I arrested my train of thoughts. What the heck was I doing? What the heck are all of us doing?

Magicians. Parents. Mutant beings designing a wholly unrealistic world view and delivering it on a shiny smooth show me my deepest desires reflecting platter.

This won't even prepare the child for the disappointment of missing the morning bus.

Wednesday, September 22, 2010

Guilty Until Socialised Innocent

Some days ago I read a heartening albeit surprising article about parents today.

Apparantly parents, especially mothers, of our generation are racked by far more guilt than our predecessors - that wasn't the surprising bit - but they also spend far far more focused and quality time with their children than those of the earlier generations!

Now this latter bit of information was startling. As a new mom I too am constantly plagued by a sense of insufficient time and inadequate attention. I too feel that I am depriving my child of something fundamental in parenting whenever I am at work, at the gym, working on my laptop, surfing channels, meeting friends.

I was happy to realise that actually the time that we do manage to make for our children is not only quantitatively more than what many in our parent's generation did, but qualitatively better too. More focused, richer in content and deeper in bonding.

Happy research results which I read, filed in memory and forgot.

This evening my husband and I came back early from work, met our daughter at my mother's place, which is barely a few doors away, and then while she was having her supper I realised I had some work to catch up on, so I walked home leaving my husband to bring our baby back.

They followed soon, by which time I was deep in the middle of multi tasking - watching a TV show I had recorded and clearing some mail on my laptop.

My daughter plonked herself on my bed, played with my books and wires, hugged and kissed me, romped around, eventually got bored and went off to play with her nanny cheerily. I continued working.

My 2 year old has taken to trying on every adult piece of footwear lying around the house so I can hear her coming from the other end of the house, clip clopping in my slippers or my husband's shoes.

Everytime she walked into the room I lowered the laptop screen, gave her a big smile and hug and felt that stab of guilt. Why was I working when I had come home early and why was I not giving her my entire attention?

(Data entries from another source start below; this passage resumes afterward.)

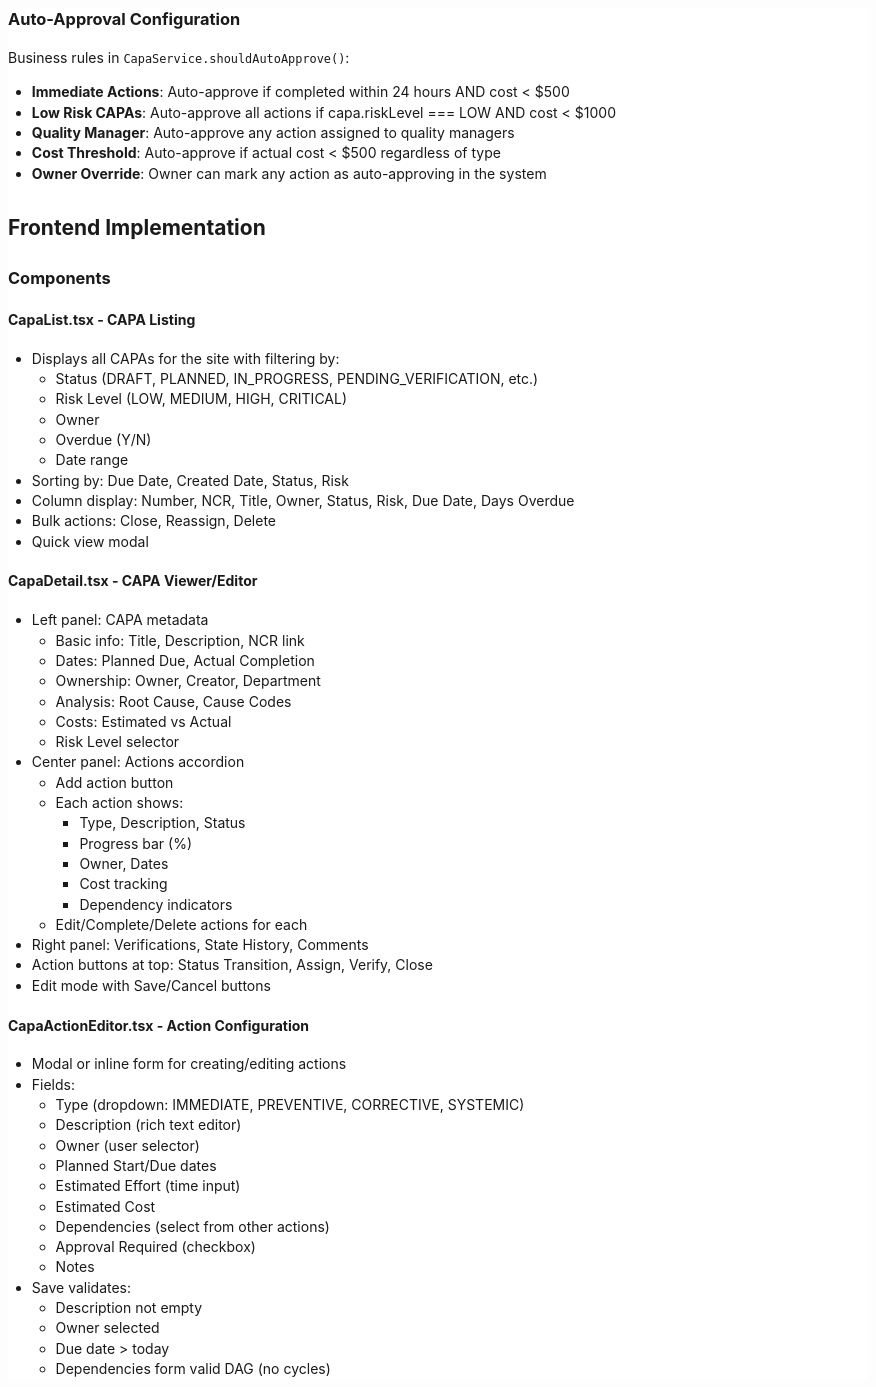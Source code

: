 ### Auto-Approval Configuration

Business rules in `CapaService.shouldAutoApprove()`:
- **Immediate Actions**: Auto-approve if completed within 24 hours AND cost < $500
- **Low Risk CAPAs**: Auto-approve all actions if capa.riskLevel === LOW AND cost < $1000
- **Quality Manager**: Auto-approve any action assigned to quality managers
- **Cost Threshold**: Auto-approve if actual cost < $500 regardless of type
- **Owner Override**: Owner can mark any action as auto-approving in the system

## Frontend Implementation

### Components

#### **CapaList.tsx** - CAPA Listing
- Displays all CAPAs for the site with filtering by:
  - Status (DRAFT, PLANNED, IN_PROGRESS, PENDING_VERIFICATION, etc.)
  - Risk Level (LOW, MEDIUM, HIGH, CRITICAL)
  - Owner
  - Overdue (Y/N)
  - Date range
- Sorting by: Due Date, Created Date, Status, Risk
- Column display: Number, NCR, Title, Owner, Status, Risk, Due Date, Days Overdue
- Bulk actions: Close, Reassign, Delete
- Quick view modal

#### **CapaDetail.tsx** - CAPA Viewer/Editor
- Left panel: CAPA metadata
  - Basic info: Title, Description, NCR link
  - Dates: Planned Due, Actual Completion
  - Ownership: Owner, Creator, Department
  - Analysis: Root Cause, Cause Codes
  - Costs: Estimated vs Actual
  - Risk Level selector
- Center panel: Actions accordion
  - Add action button
  - Each action shows:
    - Type, Description, Status
    - Progress bar (%)
    - Owner, Dates
    - Cost tracking
    - Dependency indicators
  - Edit/Complete/Delete actions for each
- Right panel: Verifications, State History, Comments
- Action buttons at top: Status Transition, Assign, Verify, Close
- Edit mode with Save/Cancel buttons

#### **CapaActionEditor.tsx** - Action Configuration
- Modal or inline form for creating/editing actions
- Fields:
  - Type (dropdown: IMMEDIATE, PREVENTIVE, CORRECTIVE, SYSTEMIC)
  - Description (rich text editor)
  - Owner (user selector)
  - Planned Start/Due dates
  - Estimated Effort (time input)
  - Estimated Cost
  - Dependencies (select from other actions)
  - Approval Required (checkbox)
  - Notes
- Save validates:
  - Description not empty
  - Owner selected
  - Due date > today
  - Dependencies form valid DAG (no cycles)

And suddenly there flashed before my eyes images of my home maker mother during my growing years. Ma cooking. Ma serving. Ma tending to dad's needs, his parent's needs, our needs. Ma directing the help. Ma buying grocery.

Ma was always busy. And never guilty about neglecting us. If anything at all, she found raising us to be a full time job, a pleasurable one for sure, but one that only added to that laundry list of other duties that kept her busy. There was no sense that the cooking or the cleaning or the serving was in any way taking time away from her 'parenting' duties.

And then it dawned on me that this guilt that I feel every single moment is a product of socialisation and gender stereotyping at its most fundamental level.

A mother who is too busy to play with her baby because she's cooking, cleaning, running house has no guilt. A mother who is ocassionally busy working on a laptop, working out at the gym, meeting a friend for drinks, is committing a double crime. She is not only depriving her child of her mental and / or physical time, she is also crossing the gender lines and being 'busy' with what 'dads' ought to be busy with.

I know at a conscious level we have all left behind these stereotypes sometime back. None of us are ostensibly thinking like this.

But deep down, the socialisation runs in permanently etched furrows upon the mind. My husband feels no similar guilt when he works at home. And I know, even though I hate cooking and almost never cook, if I were to occupy myself in the kitchen with my toddler romping around, tugging at my shirt ends, I would feel no guilt either.

Because that image would overlap beautifully, seamlessly and therefore sinisterly, over the image of me and my mother when I was a child.

That is the real danger of socialisation. It is comfortable. It is familiar. And it operates at levels that we are not even aware of.

Thursday, June 10, 2010

Missing Daddy....


Babaa.... Aa jao. Babaaaaaaaaaaaa.......... Aajao....

Don't know when I last heard a sadder song. Daddy, come home.